Dünyadaki savaşlarda her yıl on binlerce insan ölüyor. Ama iş kazalarında, savaşların sebep olduğundan çok daha fazla ölüm gerçekleşiyor. Üstelik iş saatleri uzadıkça, güvencesiz, taşeron çalışma yaygınlaştıkça, iş kazaları da artmaya devam ediyor. Patronlar, canlarımızı hiçe sayıyorlar ve cinayetlerinin hesabını vermiyorlar. “Kader, kaza, işçinin hatası” denilerek cinayetlerinin üzeri kapatılıyor. Her gün haberlerde duymaya alıştığımız iş kazalarına karşı hiçbir önlem alınmıyor, işçiler ölmeye devam ediyor. Ama bir patron öldüğünde kova kova gözyaşı akıtılıyor. Çarşaf çarşaf gazete ilanlarında, mevtanın ne kadar “hayırsever” olduğu yazılıyor. Haberlerde, yanında çalışan binlerce kişiye “ekmek” verdiğinden bahsediliyor. Oysa bizler biliyoruz ki tüm dünyadaki zenginlikleri üreten bizleriz. Asıl biz işçiler olmasak, asalak patronlar aç kalır. Ama bizlerin onar onar, yüzer yüzer ölmesi onların umurunda değil. Nasılsa yeni işçiler var sömürecek! Olan geride kalan ailelerimize, eşlerimize, çocuklarımıza oluyor.

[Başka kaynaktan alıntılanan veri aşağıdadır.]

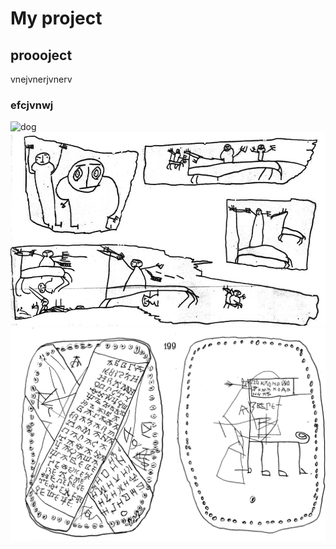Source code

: # My project
## proooject
vnejvnerjvnerv
### efcjvnwj
![dog](https://i.ytimg.com/vi/MPV2METPeJU/maxresdefault.jpg)
![O](Onfim.jpg)
![B](Bb199.gif)

[](wikipedia.org)
[](Onfim.jpg)
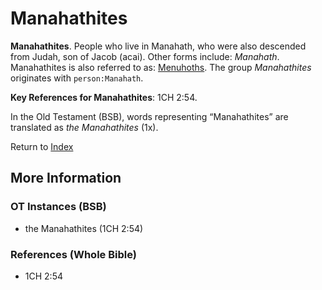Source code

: # Manahathites
**Manahathites**. 
People who live in Manahath, who were also descended from Judah, son of Jacob (acai). 
Other forms include: 
*Manahath*. 
Manahathites is also referred to as: 
[Menuhoths](group:Menuhoth.md). 
The group _Manahathites_ originates with `person:Manahath`. 


**Key References for Manahathites**: 
1CH 2:54. 


In the Old Testament (BSB), words representing “Manahathites” are translated as 
*the Manahathites* (1x). 




Return to [Index](00-Index.md)

## More Information

### OT Instances (BSB)

* the Manahathites (1CH 2:54)



### References (Whole Bible)

* 1CH 2:54



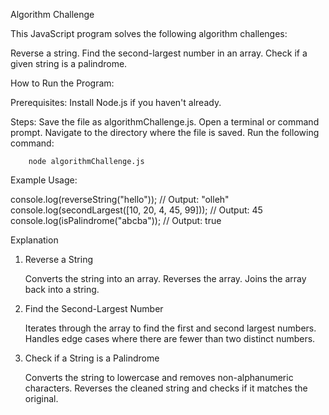 Algorithm Challenge

This JavaScript program solves the following algorithm challenges:

Reverse a string.
Find the second-largest number in an array.
Check if a given string is a palindrome.


How to Run the Program:

Prerequisites:
  Install Node.js if you haven't already.
  
Steps:
  Save the file as algorithmChallenge.js.
  Open a terminal or command prompt.
  Navigate to the directory where the file is saved.
  Run the following command:
                
        node algorithmChallenge.js

Example Usage:

  console.log(reverseString("hello")); // Output: "olleh" 
  console.log(secondLargest([10, 20, 4, 45, 99])); // Output: 45
  console.log(isPalindrome("abcba")); // Output: true

Explanation

1. Reverse a String

    Converts the string into an array.
    Reverses the array.
    Joins the array back into a string.

2. Find the Second-Largest Number

    Iterates through the array to find the first and second largest numbers.
    Handles edge cases where there are fewer than two distinct numbers.

3. Check if a String is a Palindrome

    Converts the string to lowercase and removes non-alphanumeric characters.
    Reverses the cleaned string and checks if it matches the original.
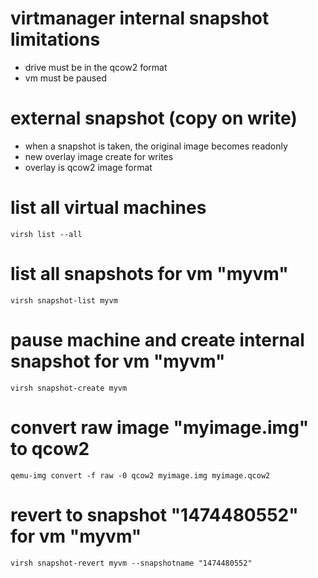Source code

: # virtmanager internal snapshot limitations  
* drive must be in the qcow2 format
* vm must be paused

# external snapshot (copy on write)
* when a snapshot is taken, the original image becomes readonly
* new overlay image create for writes
* overlay is qcow2 image format

# list all virtual machines
`virsh list --all`

# list all snapshots for vm "myvm"
`virsh snapshot-list myvm`

# pause machine and create internal snapshot for vm "myvm"
`virsh snapshot-create myvm`

# convert raw image "myimage.img" to qcow2
`qemu-img convert -f raw -0 qcow2 myimage.img myimage.qcow2`

# revert to snapshot "1474480552" for vm "myvm"
`virsh snapshot-revert myvm --snapshotname "1474480552"`


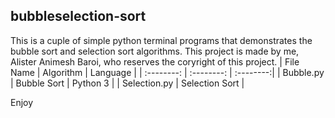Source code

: ## bubbleselection-sort
This is a cuple of simple python terminal programs that demonstrates the bubble sort and selection sort algorithms.
This project is made by me, Alister Animesh Baroi, who reserves the coryright of this project.
| File Name    | Algorithm      | Language  |
| :--------:   | :--------:     | :--------:|
| Bubble.py    | Bubble Sort    | Python 3  |
| Selection.py | Selection Sort |

Enjoy
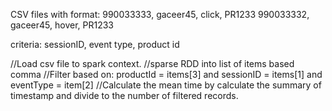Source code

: CSV files with format: 
990033333, gaceer45, click, PR1233 
990033332, gaceer45, hover, PR1233 



criteria: sessionID, event type, product id 

//Load csv file to spark context.
//sparse RDD into list of items based comma
//Filter based on: productId = items[3] and sessionID =   items[1] and eventType = item[2]
//Calculate the mean time by calculate the summary of timestamp and divide to the number of filtered records.

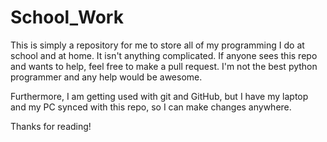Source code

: # School_Work
This is simply a repository for me to store all of my programming I do at school and at home. It isn't anything complicated. If anyone sees this repo and wants to help, feel free to make a pull request. I'm not the best python programmer and any help would be awesome.

Furthermore, I am getting used with git and GitHub, but I have my laptop and my PC synced with this repo, so I can make changes anywhere. 

Thanks for reading!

İş kazalarını durdurabilmek için yalnızca kendimize ve örgütlü gücümüze güvenebiliriz. Kendimize, sınıfımıza güven tazelemek için 1 Mayıs alanındaki gücümüzü görmeliyiz. İş cinayetlerine dur demek için, işçi sağlığı ve güvenliği önlemlerinin alınmasını sağlamak için 1 Mayıs’ta alanlarda olalım ve taleplerimizi ortaya koyalım.
İşyerlerinde işçi sağlığı ve güvenliği kurulları kurulsun, bu kurullar işçilerin yönetimine verilsin!
İş Cinayetlerine Son!
Üreten Bizsek Yöneten de Biz Olacağız!